### Directions:
Each line of data below must be printed exactly as written, with any pictures removed.

### Records supplied:
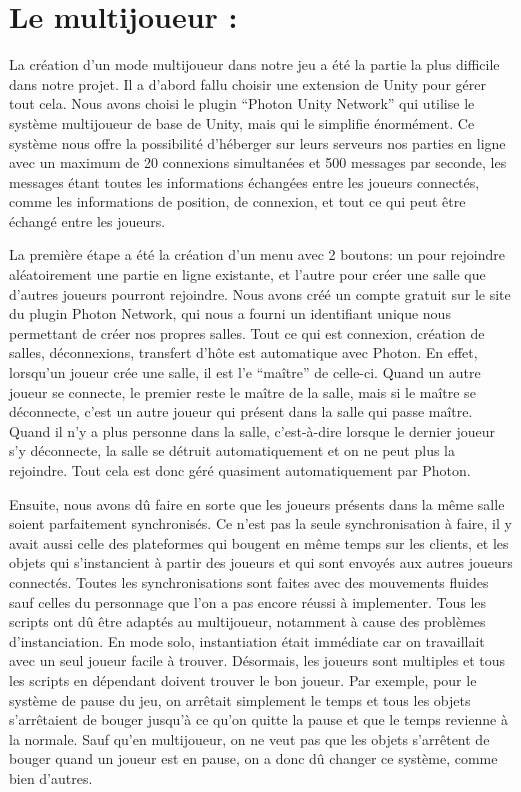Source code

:\documentclass{article}
\begin{document}
\newpage

\section{Le multijoueur :}

\quad

    La création d’un mode multijoueur dans notre jeu a été la partie la plus difficile dans notre projet. Il a d’abord fallu choisir une extension de Unity pour gérer tout cela. Nous avons choisi le plugin “Photon Unity Network” qui utilise le système multijoueur de base de Unity, mais qui le simplifie énormément. Ce système nous offre la possibilité d’héberger sur leurs serveurs nos parties en ligne avec un maximum de 20 connexions simultanées et 500 messages par seconde, les messages étant toutes les informations échangées entre les joueurs connectés, comme les informations de position, de connexion, et tout ce qui peut être échangé entre les joueurs. 

    La première étape a été la création d’un menu avec 2 boutons: un pour rejoindre aléatoirement une partie en ligne existante, et l’autre pour créer une salle que d’autres joueurs pourront rejoindre. Nous avons créé un compte gratuit sur le site du plugin Photon Network, qui nous a fourni un identifiant unique nous permettant de créer nos propres salles. Tout ce qui est connexion, création de salles, déconnexions, transfert d’hôte est automatique avec Photon. En effet, lorsqu’un joueur crée une salle, il est l’e “maître” de celle-ci. Quand un autre joueur se connecte, le premier reste le maître de la salle, mais si le maître se déconnecte, c’est un autre joueur qui présent dans la salle qui  passe maître. Quand il n’y a plus personne dans la salle, c’est-à-dire lorsque le dernier joueur s’y déconnecte, la salle se détruit automatiquement et on ne peut plus la rejoindre. Tout cela est donc géré quasiment automatiquement par Photon.

    Ensuite, nous avons dû faire en sorte que les joueurs présents dans la même salle soient parfaitement synchronisés. Ce n’est pas la seule synchronisation à faire, il y avait aussi celle des plateformes qui bougent en même temps sur les clients, et les objets qui s’instancient à partir des joueurs et qui sont envoyés aux autres joueurs connectés. Toutes les synchronisations sont faites avec des mouvements fluides sauf celles du personnage que l’on a pas encore réussi à implementer. Tous les scripts ont dû être adaptés au multijoueur, notamment à cause des problèmes d’instanciation. En mode solo, instantiation était immédiate car on travaillait avec un seul joueur facile à trouver. Désormais, les joueurs sont multiples et tous les scripts en dépendant doivent trouver le bon joueur. Par exemple, pour le système de pause du jeu, on arrêtait simplement le temps et tous les objets s’arrêtaient de bouger jusqu’à ce qu’on quitte la pause et que le temps revienne à la normale. Sauf qu’en multijoueur, on ne veut pas que les objets s’arrêtent de bouger quand un joueur est en pause, on a donc dû changer ce système, comme bien d’autres.
\end{document}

### Your solution:
Source code

:\documentclass{article}
\begin{document}
\newpage

\section{Le multijoueur :}

\quad

    La création d’un mode multijoueur dans notre jeu a été la partie la plus difficile dans notre projet. Il a d’abord fallu choisir une extension de Unity pour gérer tout cela. Nous avons choisi le plugin “Photon Unity Network” qui utilise le système multijoueur de base de Unity, mais qui le simplifie énormément. Ce système nous offre la possibilité d’héberger sur leurs serveurs nos parties en ligne avec un maximum de 20 connexions simultanées et 500 messages par seconde, les messages étant toutes les informations échangées entre les joueurs connectés, comme les informations de position, de connexion, et tout ce qui peut être échangé entre les joueurs. 

    La première étape a été la création d’un menu avec 2 boutons: un pour rejoindre aléatoirement une partie en ligne existante, et l’autre pour créer une salle que d’autres joueurs pourront rejoindre. Nous avons créé un compte gratuit sur le site du plugin Photon Network, qui nous a fourni un identifiant unique nous permettant de créer nos propres salles. Tout ce qui est connexion, création de salles, déconnexions, transfert d’hôte est automatique avec Photon. En effet, lorsqu’un joueur crée une salle, il est l’e “maître” de celle-ci. Quand un autre joueur se connecte, le premier reste le maître de la salle, mais si le maître se déconnecte, c’est un autre joueur qui présent dans la salle qui  passe maître. Quand il n’y a plus personne dans la salle, c’est-à-dire lorsque le dernier joueur s’y déconnecte, la salle se détruit automatiquement et on ne peut plus la rejoindre. Tout cela est donc géré quasiment automatiquement par Photon.

    Ensuite, nous avons dû faire en sorte que les joueurs présents dans la même salle soient parfaitement synchronisés. Ce n’est pas la seule synchronisation à faire, il y avait aussi celle des plateformes qui bougent en même temps sur les clients, et les objets qui s’instancient à partir des joueurs et qui sont envoyés aux autres joueurs connectés. Toutes les synchronisations sont faites avec des mouvements fluides sauf celles du personnage que l’on a pas encore réussi à implementer. Tous les scripts ont dû être adaptés au multijoueur, notamment à cause des problèmes d’instanciation. En mode solo, instantiation était immédiate car on travaillait avec un seul joueur facile à trouver. Désormais, les joueurs sont multiples et tous les scripts en dépendant doivent trouver le bon joueur. Par exemple, pour le système de pause du jeu, on arrêtait simplement le temps et tous les objets s’arrêtaient de bouger jusqu’à ce qu’on quitte la pause et que le temps revienne à la normale. Sauf qu’en multijoueur, on ne veut pas que les objets s’arrêtent de bouger quand un joueur est en pause, on a donc dû changer ce système, comme bien d’autres.
\end{document}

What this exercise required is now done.